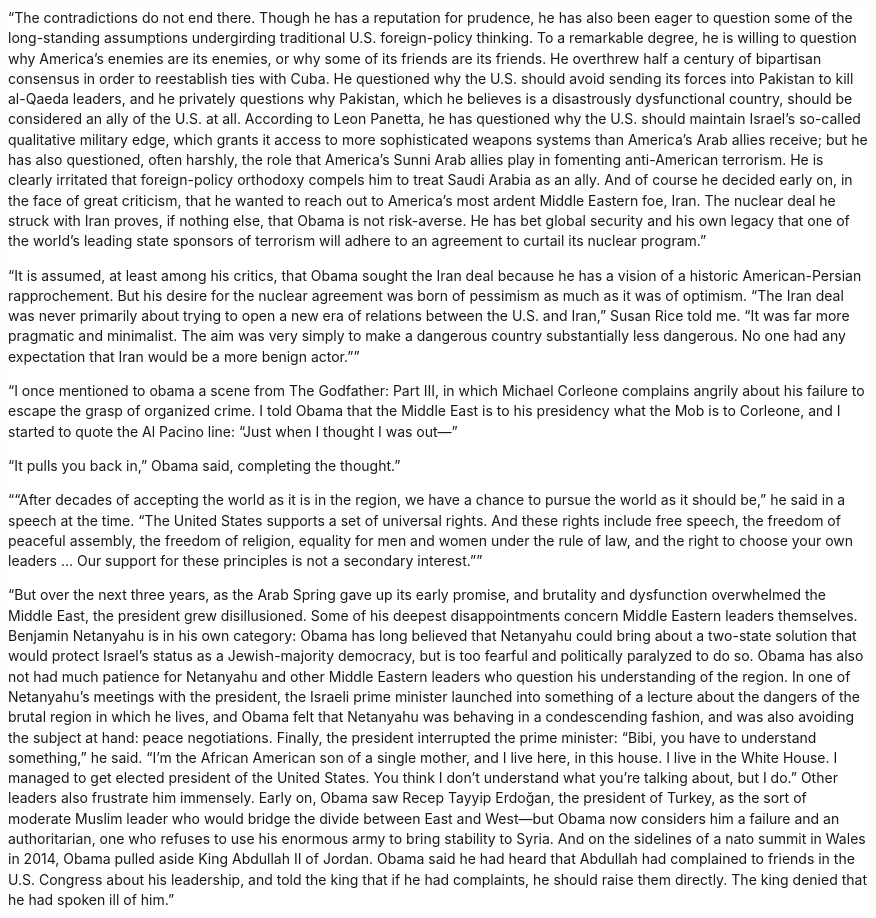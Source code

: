 
“The contradictions do not end there. Though he has a reputation for prudence, he has also been eager to question some of the long-standing assumptions undergirding traditional U.S. foreign-policy thinking. To a remarkable degree, he is willing to question why America’s enemies are its enemies, or why some of its friends are its friends. He overthrew half a century of bipartisan consensus in order to reestablish ties with Cuba. He questioned why the U.S. should avoid sending its forces into Pakistan to kill al-Qaeda leaders, and he privately questions why Pakistan, which he believes is a disastrously dysfunctional country, should be considered an ally of the U.S. at all. According to Leon Panetta, he has questioned why the U.S. should maintain Israel’s so-called qualitative military edge, which grants it access to more sophisticated weapons systems than America’s Arab allies receive; but he has also questioned, often harshly, the role that America’s Sunni Arab allies play in fomenting anti-American terrorism. He is clearly irritated that foreign-policy orthodoxy compels him to treat Saudi Arabia as an ally. And of course he decided early on, in the face of great criticism, that he wanted to reach out to America’s most ardent Middle Eastern foe, Iran. The nuclear deal he struck with Iran proves, if nothing else, that Obama is not risk-averse. He has bet global security and his own legacy that one of the world’s leading state sponsors of terrorism will adhere to an agreement to curtail its nuclear program.”


“It is assumed, at least among his critics, that Obama sought the Iran deal because he has a vision of a historic American-Persian rapprochement. But his desire for the nuclear agreement was born of pessimism as much as it was of optimism. “The Iran deal was never primarily about trying to open a new era of relations between the U.S. and Iran,” Susan Rice told me. “It was far more pragmatic and minimalist. The aim was very simply to make a dangerous country substantially less dangerous. No one had any expectation that Iran would be a more benign actor.””


“I once mentioned to obama a scene from The Godfather: Part III, in which Michael Corleone complains angrily about his failure to escape the grasp of organized crime. I told Obama that the Middle East is to his presidency what the Mob is to Corleone, and I started to quote the Al Pacino line: “Just when I thought I was out—”


“It pulls you back in,” Obama said, completing the thought.”


““After decades of accepting the world as it is in the region, we have a chance to pursue the world as it should be,” he said in a speech at the time. “The United States supports a set of universal rights. And these rights include free speech, the freedom of peaceful assembly, the freedom of religion, equality for men and women under the rule of law, and the right to choose your own leaders … Our support for these principles is not a secondary interest.””


“But over the next three years, as the Arab Spring gave up its early promise, and brutality and dysfunction overwhelmed the Middle East, the president grew disillusioned. Some of his deepest disappointments concern Middle Eastern leaders themselves. Benjamin Netanyahu is in his own category: Obama has long believed that Netanyahu could bring about a two-state solution that would protect Israel’s status as a Jewish-majority democracy, but is too fearful and politically paralyzed to do so. Obama has also not had much patience for Netanyahu and other Middle Eastern leaders who question his understanding of the region. In one of Netanyahu’s meetings with the president, the Israeli prime minister launched into something of a lecture about the dangers of the brutal region in which he lives, and Obama felt that Netanyahu was behaving in a condescending fashion, and was also avoiding the subject at hand: peace negotiations. Finally, the president interrupted the prime minister: “Bibi, you have to understand something,” he said. “I’m the African American son of a single mother, and I live here, in this house. I live in the White House. I managed to get elected president of the United States. You think I don’t understand what you’re talking about, but I do.” Other leaders also frustrate him immensely. Early on, Obama saw Recep Tayyip Erdoğan, the president of Turkey, as the sort of moderate Muslim leader who would bridge the divide between East and West—but Obama now considers him a failure and an authoritarian, one who refuses to use his enormous army to bring stability to Syria. And on the sidelines of a nato summit in Wales in 2014, Obama pulled aside King Abdullah II of Jordan. Obama said he had heard that Abdullah had complained to friends in the U.S. Congress about his leadership, and told the king that if he had complaints, he should raise them directly. The king denied that he had spoken ill of him.”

EXERCISE OBJECTIVE ▸
The data above must be written out again word for word, without its pictures.

RESULT BELOW ▸
Source code

: 
“The contradictions do not end there. Though he has a reputation for prudence, he has also been eager to question some of the long-standing assumptions undergirding traditional U.S. foreign-policy thinking. To a remarkable degree, he is willing to question why America’s enemies are its enemies, or why some of its friends are its friends. He overthrew half a century of bipartisan consensus in order to reestablish ties with Cuba. He questioned why the U.S. should avoid sending its forces into Pakistan to kill al-Qaeda leaders, and he privately questions why Pakistan, which he believes is a disastrously dysfunctional country, should be considered an ally of the U.S. at all. According to Leon Panetta, he has questioned why the U.S. should maintain Israel’s so-called qualitative military edge, which grants it access to more sophisticated weapons systems than America’s Arab allies receive; but he has also questioned, often harshly, the role that America’s Sunni Arab allies play in fomenting anti-American terrorism. He is clearly irritated that foreign-policy orthodoxy compels him to treat Saudi Arabia as an ally. And of course he decided early on, in the face of great criticism, that he wanted to reach out to America’s most ardent Middle Eastern foe, Iran. The nuclear deal he struck with Iran proves, if nothing else, that Obama is not risk-averse. He has bet global security and his own legacy that one of the world’s leading state sponsors of terrorism will adhere to an agreement to curtail its nuclear program.”


“It is assumed, at least among his critics, that Obama sought the Iran deal because he has a vision of a historic American-Persian rapprochement. But his desire for the nuclear agreement was born of pessimism as much as it was of optimism. “The Iran deal was never primarily about trying to open a new era of relations between the U.S. and Iran,” Susan Rice told me. “It was far more pragmatic and minimalist. The aim was very simply to make a dangerous country substantially less dangerous. No one had any expectation that Iran would be a more benign actor.””


“I once mentioned to obama a scene from The Godfather: Part III, in which Michael Corleone complains angrily about his failure to escape the grasp of organized crime. I told Obama that the Middle East is to his presidency what the Mob is to Corleone, and I started to quote the Al Pacino line: “Just when I thought I was out—”


“It pulls you back in,” Obama said, completing the thought.”


““After decades of accepting the world as it is in the region, we have a chance to pursue the world as it should be,” he said in a speech at the time. “The United States supports a set of universal rights. And these rights include free speech, the freedom of peaceful assembly, the freedom of religion, equality for men and women under the rule of law, and the right to choose your own leaders … Our support for these principles is not a secondary interest.””


“But over the next three years, as the Arab Spring gave up its early promise, and brutality and dysfunction overwhelmed the Middle East, the president grew disillusioned. Some of his deepest disappointments concern Middle Eastern leaders themselves. Benjamin Netanyahu is in his own category: Obama has long believed that Netanyahu could bring about a two-state solution that would protect Israel’s status as a Jewish-majority democracy, but is too fearful and politically paralyzed to do so. Obama has also not had much patience for Netanyahu and other Middle Eastern leaders who question his understanding of the region. In one of Netanyahu’s meetings with the president, the Israeli prime minister launched into something of a lecture about the dangers of the brutal region in which he lives, and Obama felt that Netanyahu was behaving in a condescending fashion, and was also avoiding the subject at hand: peace negotiations. Finally, the president interrupted the prime minister: “Bibi, you have to understand something,” he said. “I’m the African American son of a single mother, and I live here, in this house. I live in the White House. I managed to get elected president of the United States. You think I don’t understand what you’re talking about, but I do.” Other leaders also frustrate him immensely. Early on, Obama saw Recep Tayyip Erdoğan, the president of Turkey, as the sort of moderate Muslim leader who would bridge the divide between East and West—but Obama now considers him a failure and an authoritarian, one who refuses to use his enormous army to bring stability to Syria. And on the sidelines of a nato summit in Wales in 2014, Obama pulled aside King Abdullah II of Jordan. Obama said he had heard that Abdullah had complained to friends in the U.S. Congress about his leadership, and told the king that if he had complaints, he should raise them directly. The king denied that he had spoken ill of him.”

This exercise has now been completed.